At a high level, these blocks of code execute the logic of the application. This consists of two blocks of code. The first is
if code block (lines 156-159) and the other is
else code block (lines 160-171). Whenever a web application loads, it runs by default
else code block when
if the code block is activated when the entered CSV file is loaded.
For both code blocks, the logic is the same, the only difference is
df data dataframe (whether it is from outgoing CSV data or sample data). Next, the content
df the data frame is displayed
st.write() function. Finally, the model building process begins
build_model() custom function.
Now that we’ve coded the app, let’s continue launching it.
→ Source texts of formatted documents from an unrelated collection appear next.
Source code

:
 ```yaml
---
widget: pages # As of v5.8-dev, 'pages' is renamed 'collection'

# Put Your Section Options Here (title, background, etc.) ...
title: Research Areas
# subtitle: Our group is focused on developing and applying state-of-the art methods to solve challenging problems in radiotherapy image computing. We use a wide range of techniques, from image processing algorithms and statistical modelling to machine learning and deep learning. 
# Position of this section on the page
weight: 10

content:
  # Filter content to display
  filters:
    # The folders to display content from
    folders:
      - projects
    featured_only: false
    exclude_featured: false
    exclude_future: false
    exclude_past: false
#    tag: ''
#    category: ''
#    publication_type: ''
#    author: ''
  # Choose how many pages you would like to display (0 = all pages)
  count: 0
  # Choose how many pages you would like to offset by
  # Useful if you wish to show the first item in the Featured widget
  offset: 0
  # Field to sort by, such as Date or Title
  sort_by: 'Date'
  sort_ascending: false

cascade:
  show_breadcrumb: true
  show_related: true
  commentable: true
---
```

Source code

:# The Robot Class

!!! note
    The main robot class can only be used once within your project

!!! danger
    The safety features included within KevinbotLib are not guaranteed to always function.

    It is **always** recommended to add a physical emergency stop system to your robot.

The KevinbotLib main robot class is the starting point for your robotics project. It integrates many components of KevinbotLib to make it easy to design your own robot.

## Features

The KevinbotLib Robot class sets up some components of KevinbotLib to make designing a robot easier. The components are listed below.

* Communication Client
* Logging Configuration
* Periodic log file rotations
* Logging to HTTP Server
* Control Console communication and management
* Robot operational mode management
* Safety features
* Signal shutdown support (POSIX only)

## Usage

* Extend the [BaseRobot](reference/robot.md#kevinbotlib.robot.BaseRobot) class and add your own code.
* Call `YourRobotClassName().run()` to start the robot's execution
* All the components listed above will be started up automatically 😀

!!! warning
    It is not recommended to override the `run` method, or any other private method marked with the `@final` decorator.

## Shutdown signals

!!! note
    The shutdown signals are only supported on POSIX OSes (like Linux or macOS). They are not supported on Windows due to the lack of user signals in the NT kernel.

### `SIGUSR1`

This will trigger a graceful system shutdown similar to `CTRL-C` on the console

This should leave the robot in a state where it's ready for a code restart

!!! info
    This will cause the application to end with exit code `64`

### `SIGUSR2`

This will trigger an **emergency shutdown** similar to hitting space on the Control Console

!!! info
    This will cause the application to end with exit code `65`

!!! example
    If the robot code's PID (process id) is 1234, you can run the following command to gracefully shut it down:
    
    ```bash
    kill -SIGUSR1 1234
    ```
3.1. Create a conda environment
Let’s start by creating a new one
conda environment (to ensure code reproducibility).
First, create a new one
conda called the environment
automl as follows on the terminal command line:
conda create -n automl python=3.7.9
Second, we log in
automl in the neighborhood of
conda activate automl
3.2. Install the required libraries
Second, install the libraries as shown below
pip install -r requirements.txt
3.3. Download application files
You can either download web application files hosted in the Data Professor GitHub repo, or you can also use the 171 lines of code above.
Next, extract the contents of the file
main through the directory
Now that you’re inside
main directory, you should be able to see
3.4. Launch the web application
Launch the application by typing the following commands on the terminal (that is, make sure that
ml-opt-app.py file is in the current working directory):
streamlit run ml-opt-app.py
After a few seconds, the next message on the terminal.
> streamlit run ml-opt-app.pyYou can now view your Streamlit app in your browser.Local URL: http://localhost:8501
Network URL: http://10.0.0.11:8501
Finally, the browser should open and the application will appear.
You can also test AutoML from the following link:
Now that you have created an AutoML application as described in this article, what next? You may be able to modify the application for another machine learning algorithm. Additional features, such as feature priority drawing, can also be added to the application. The possibilities are endless and fun to customize the app! Drop a comment about how you have customized the app for your own projects.